Chiusi la discussione e spensi la luce.
«Wow! Questa si che è
una festa» la maniaca delle feste era tornata
all’attacco. Erano tutti
raggruppati in una sala dove la musica sovrastava i pensieri e
soprattutto ogni
tentativo di comunicare. Iniziai a muovermi trasportata dal ritmo
insieme alla
mia partner di avventure, poi lo intravidi. Era in piedi appoggiato
allo
stipite della porta che dava sulla piscina, alzò lo sguardo
e incontrò i miei
occhi. Ed ogni volta che lo guardavo semplicemente il mio cervello
smetteva di
funzionare e le mie azioni non erano di sicuro razionali,
così come calamitata
dal suo sguardo mi diressi verso di lui che abbandonò il suo
posto e si spostò
nel giardino vuoto.
Stava
scappando? Può
darsi ma io ero troppo stanca di quella situazione così lo
seguii.
Strattonata per un
braccio mi ritrovai in un angolo poco illuminato del giardino mentre i
miei
occhi si specchiavano nei suoi.
«Hey» Hey? Era
tutto ciò che aveva da dirmi,
mi smebra ovvio: la gente sparisce per mesi poi rispunta dal nulla
dicendo
‘Hey’ e tutto diventa rose e fiori, ma
perché stavo urlando dentro di me e non
gli dicevo tutto in faccia ?!
Incantata.
Ero
incredibilmente incantata da lui, dalle sue braccia che mi stringevano,
dal suo
profumo, quello di sempre nonostante il tempo trascorso, eravamo noi
eravamo lì
insieme e se tutto ciò che potevo avere con lui erano attimi
allora ne avrei
goduto fino all’ultima goccia.
Forse sarebbe stato
ovvio iniziare a parlare, forse avrei dovuto dire qualcosa e iniziare
una
conversazione, poi lui mi avrebbe chiesto cosa ci facevo lì
e la risposta
sarebbe stata semplice, gli avrei detto che nonostante fossi infuriata
non
avevo smesso un solo istante di pensarlo. Sarebbe stato ovvio, ma
probabilmente
erano parole scontate che non avrebbero avuto senso di essere
pronunciate. Proprio
in quell’istante la musica cambiò e cullati da
quel suono iniziammo a muoverci
in sincrono senza lasciare neanche per un istante gli occhi
dell’altro.
Ballammo per un tempo
che parve infinito, semplicemente vicini e giuro che il su sorriso era
il più
bello che avessi mai visto. La musica sovrastava ogni tipo di pensiero,
facendomi godere di quel momento come se non dovesse finire mai, ma
dentro di
me sentivo una morsa allo stomaco, perché sapevo che pur
essendo lì e insieme,
le nostre menti viaggiavano in direzioni diverse. Non potevo continuare
a fare
finta che mi andasse bene così, le cose non funzionavano in
questo modo anzi
fra noi non funzionavano affatto.
Alzai la mia mano intrecciata alla sua fino a portarla davanti ai
nostri visi: «Che
cosa significa? » sussurrai come se non avessi davvero il
coraggio di sentire
quelle parole.
I miei occhi erano
ancora fissi sulle nostre mani intrecciate, poi presi un grande respiro
e lo
guardai negli occhi:
‘’Vorrei davvero che questo fosse
l’inizio, o per meglio dire la fine, non è
così che finiscono tutte le favole? Ma vedi io non so se noi
ci apparteniamo,
sinceramente io non so chi sono, io non ho sempre lottato per
raggiungere un obbiettivo
, lottare per sopravvivere era già troppo faticoso.

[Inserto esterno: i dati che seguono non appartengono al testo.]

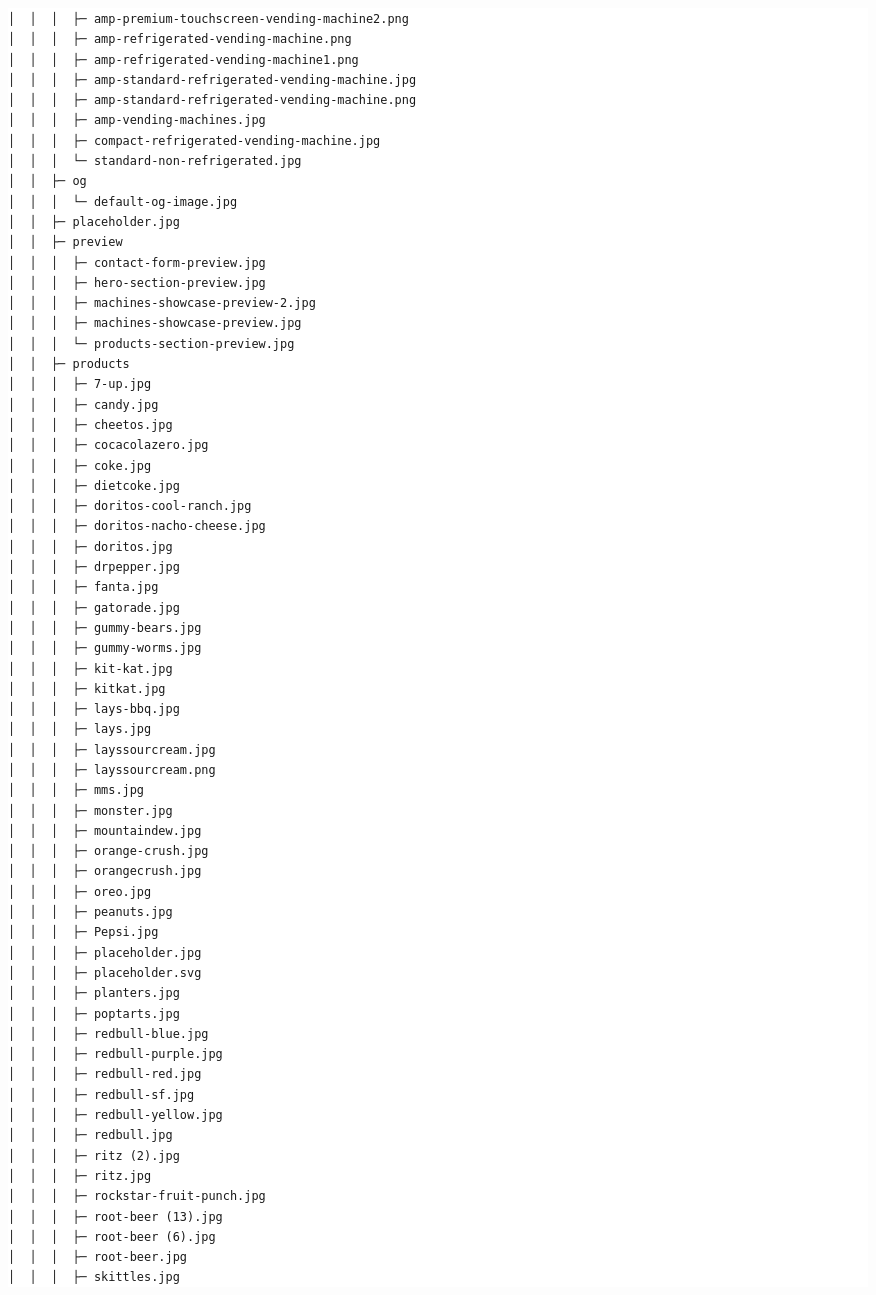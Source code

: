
 ```
│  │  │  ├─ amp-premium-touchscreen-vending-machine2.png
│  │  │  ├─ amp-refrigerated-vending-machine.png
│  │  │  ├─ amp-refrigerated-vending-machine1.png
│  │  │  ├─ amp-standard-refrigerated-vending-machine.jpg
│  │  │  ├─ amp-standard-refrigerated-vending-machine.png
│  │  │  ├─ amp-vending-machines.jpg
│  │  │  ├─ compact-refrigerated-vending-machine.jpg
│  │  │  └─ standard-non-refrigerated.jpg
│  │  ├─ og
│  │  │  └─ default-og-image.jpg
│  │  ├─ placeholder.jpg
│  │  ├─ preview
│  │  │  ├─ contact-form-preview.jpg
│  │  │  ├─ hero-section-preview.jpg
│  │  │  ├─ machines-showcase-preview-2.jpg
│  │  │  ├─ machines-showcase-preview.jpg
│  │  │  └─ products-section-preview.jpg
│  │  ├─ products
│  │  │  ├─ 7-up.jpg
│  │  │  ├─ candy.jpg
│  │  │  ├─ cheetos.jpg
│  │  │  ├─ cocacolazero.jpg
│  │  │  ├─ coke.jpg
│  │  │  ├─ dietcoke.jpg
│  │  │  ├─ doritos-cool-ranch.jpg
│  │  │  ├─ doritos-nacho-cheese.jpg
│  │  │  ├─ doritos.jpg
│  │  │  ├─ drpepper.jpg
│  │  │  ├─ fanta.jpg
│  │  │  ├─ gatorade.jpg
│  │  │  ├─ gummy-bears.jpg
│  │  │  ├─ gummy-worms.jpg
│  │  │  ├─ kit-kat.jpg
│  │  │  ├─ kitkat.jpg
│  │  │  ├─ lays-bbq.jpg
│  │  │  ├─ lays.jpg
│  │  │  ├─ layssourcream.jpg
│  │  │  ├─ layssourcream.png
│  │  │  ├─ mms.jpg
│  │  │  ├─ monster.jpg
│  │  │  ├─ mountaindew.jpg
│  │  │  ├─ orange-crush.jpg
│  │  │  ├─ orangecrush.jpg
│  │  │  ├─ oreo.jpg
│  │  │  ├─ peanuts.jpg
│  │  │  ├─ Pepsi.jpg
│  │  │  ├─ placeholder.jpg
│  │  │  ├─ placeholder.svg
│  │  │  ├─ planters.jpg
│  │  │  ├─ poptarts.jpg
│  │  │  ├─ redbull-blue.jpg
│  │  │  ├─ redbull-purple.jpg
│  │  │  ├─ redbull-red.jpg
│  │  │  ├─ redbull-sf.jpg
│  │  │  ├─ redbull-yellow.jpg
│  │  │  ├─ redbull.jpg
│  │  │  ├─ ritz (2).jpg
│  │  │  ├─ ritz.jpg
│  │  │  ├─ rockstar-fruit-punch.jpg
│  │  │  ├─ root-beer (13).jpg
│  │  │  ├─ root-beer (6).jpg
│  │  │  ├─ root-beer.jpg
│  │  │  ├─ skittles.jpg
```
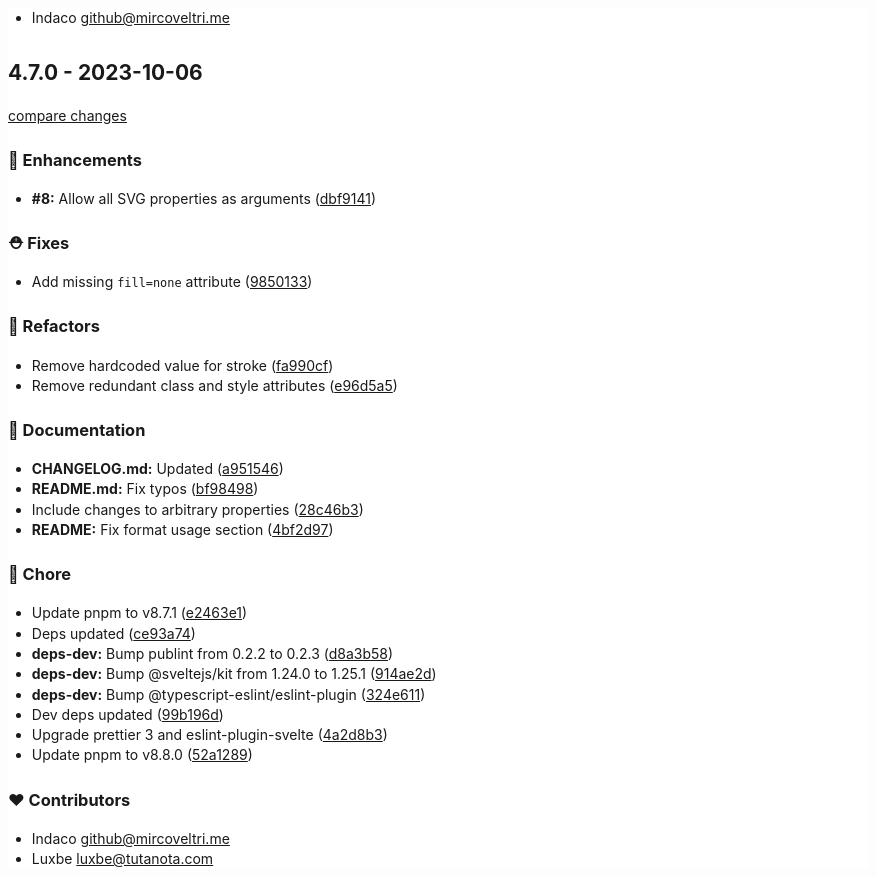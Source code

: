 - Indaco <github@mircoveltri.me>

## 4.7.0 - 2023-10-06

[compare changes](https://github.com/indaco/svelte-iconoir/compare/v4.6.0...v4.7.0)

### 🚀 Enhancements

- **#8:** Allow all SVG properties as arguments ([dbf9141](https://github.com/indaco/svelte-iconoir/commit/dbf9141))

### ⛑️ Fixes

- Add missing `fill=none` attribute ([9850133](https://github.com/indaco/svelte-iconoir/commit/9850133))

### 💅 Refactors

- Remove hardcoded value for stroke ([fa990cf](https://github.com/indaco/svelte-iconoir/commit/fa990cf))
- Remove redundant class and style attributes ([e96d5a5](https://github.com/indaco/svelte-iconoir/commit/e96d5a5))

### 📖 Documentation

- **CHANGELOG.md:** Updated ([a951546](https://github.com/indaco/svelte-iconoir/commit/a951546))
- **README.md:** Fix typos ([bf98498](https://github.com/indaco/svelte-iconoir/commit/bf98498))
- Include changes to arbitrary properties ([28c46b3](https://github.com/indaco/svelte-iconoir/commit/28c46b3))
- **README:** Fix format usage section ([4bf2d97](https://github.com/indaco/svelte-iconoir/commit/4bf2d97))

### 🏡 Chore

- Update pnpm to v8.7.1 ([e2463e1](https://github.com/indaco/svelte-iconoir/commit/e2463e1))
- Deps updated ([ce93a74](https://github.com/indaco/svelte-iconoir/commit/ce93a74))
- **deps-dev:** Bump publint from 0.2.2 to 0.2.3 ([d8a3b58](https://github.com/indaco/svelte-iconoir/commit/d8a3b58))
- **deps-dev:** Bump @sveltejs/kit from 1.24.0 to 1.25.1 ([914ae2d](https://github.com/indaco/svelte-iconoir/commit/914ae2d))
- **deps-dev:** Bump @typescript-eslint/eslint-plugin ([324e611](https://github.com/indaco/svelte-iconoir/commit/324e611))
- Dev deps updated ([99b196d](https://github.com/indaco/svelte-iconoir/commit/99b196d))
- Upgrade prettier 3 and eslint-plugin-svelte ([4a2d8b3](https://github.com/indaco/svelte-iconoir/commit/4a2d8b3))
- Update pnpm to v8.8.0 ([52a1289](https://github.com/indaco/svelte-iconoir/commit/52a1289))

### ❤️ Contributors

- Indaco <github@mircoveltri.me>
- Luxbe <luxbe@tutanota.com>
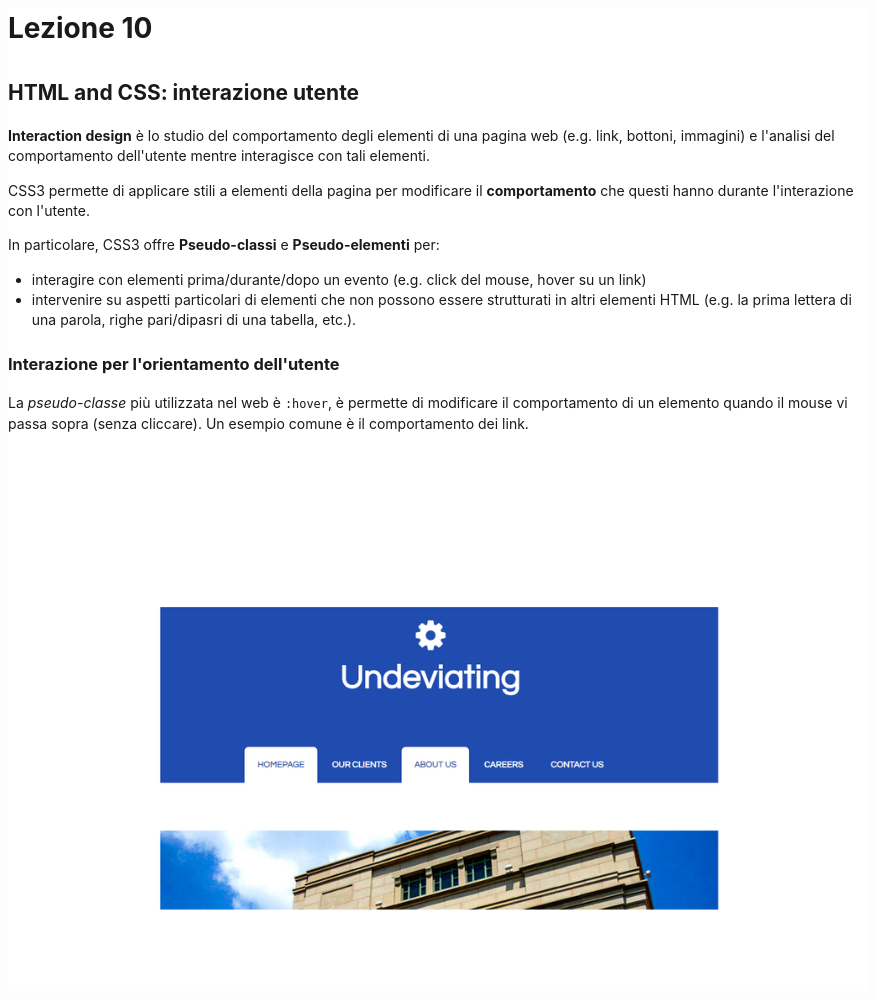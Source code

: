 # Lezione 10

## HTML and CSS: interazione utente

**Interaction design** è lo studio del comportamento degli elementi di una pagina web (e.g. link, bottoni, immagini) e l'analisi del comportamento dell'utente mentre interagisce con tali elementi.

CSS3 permette di applicare stili a elementi della pagina per modificare il **comportamento** che questi hanno durante l'interazione con l'utente.

In particolare, CSS3 offre **Pseudo-classi** e **Pseudo-elementi** per:

 * interagire con elementi prima/durante/dopo un evento (e.g. click del mouse, hover su un link)
 * intervenire su aspetti particolari di elementi che non possono essere strutturati in altri elementi HTML (e.g. la prima lettera di una parola, righe pari/dipasri di una tabella, etc.).


### Interazione per l'orientamento dell'utente

La _pseudo-classe_ più utilizzata nel web è `:hover`, è permette di modificare il comportamento di un elemento quando il mouse vi passa sopra (senza cliccare). Un esempio comune è il comportamento dei link.

![hover](hover.png)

‘’ continuava a scrutarmi,
ma era indecifrabile capire cosa gli passasse per la testa e pensai
fosse
meglio così.
Abbassai gli occhi per
riprendere fiato, poi dissi quelle parole che sapevo erano nel giusto,
ma con
la paura di non rivederlo mai più:’’Io
non so se ci apparteniamo o se questo è
solo un gioco, tu hai il tuo futuro da realizzare e sei una persona
talmente
eccezionale che so sarà fantastico ed io ho bisogno di
trovare il mio, un posto
a cui appartengo, poi chi lo sa magari un giorno collideremo insieme
nella
stessa direzione come due stelle cadenti, ma so che non è
questo il momento. So
di non essere pronta ad amarti come dovresti essere amato. So che prima
di dedicarmi
completamente a te devo capire chi sono io’’
E in quelle poche
frasi c’era tutto ciò che avevo capito e
realizzato in quelle poche settimane a
Londra, era un anno nuovo era un nuovo momento ed io dovevo andare. Non
so dove
trovai il coraggio, ma lasciai le sue mani, lasciai le mie ancore e poi
senza
guardarmi indietro mi avviai alla porta d’uscita e tornai a
casa.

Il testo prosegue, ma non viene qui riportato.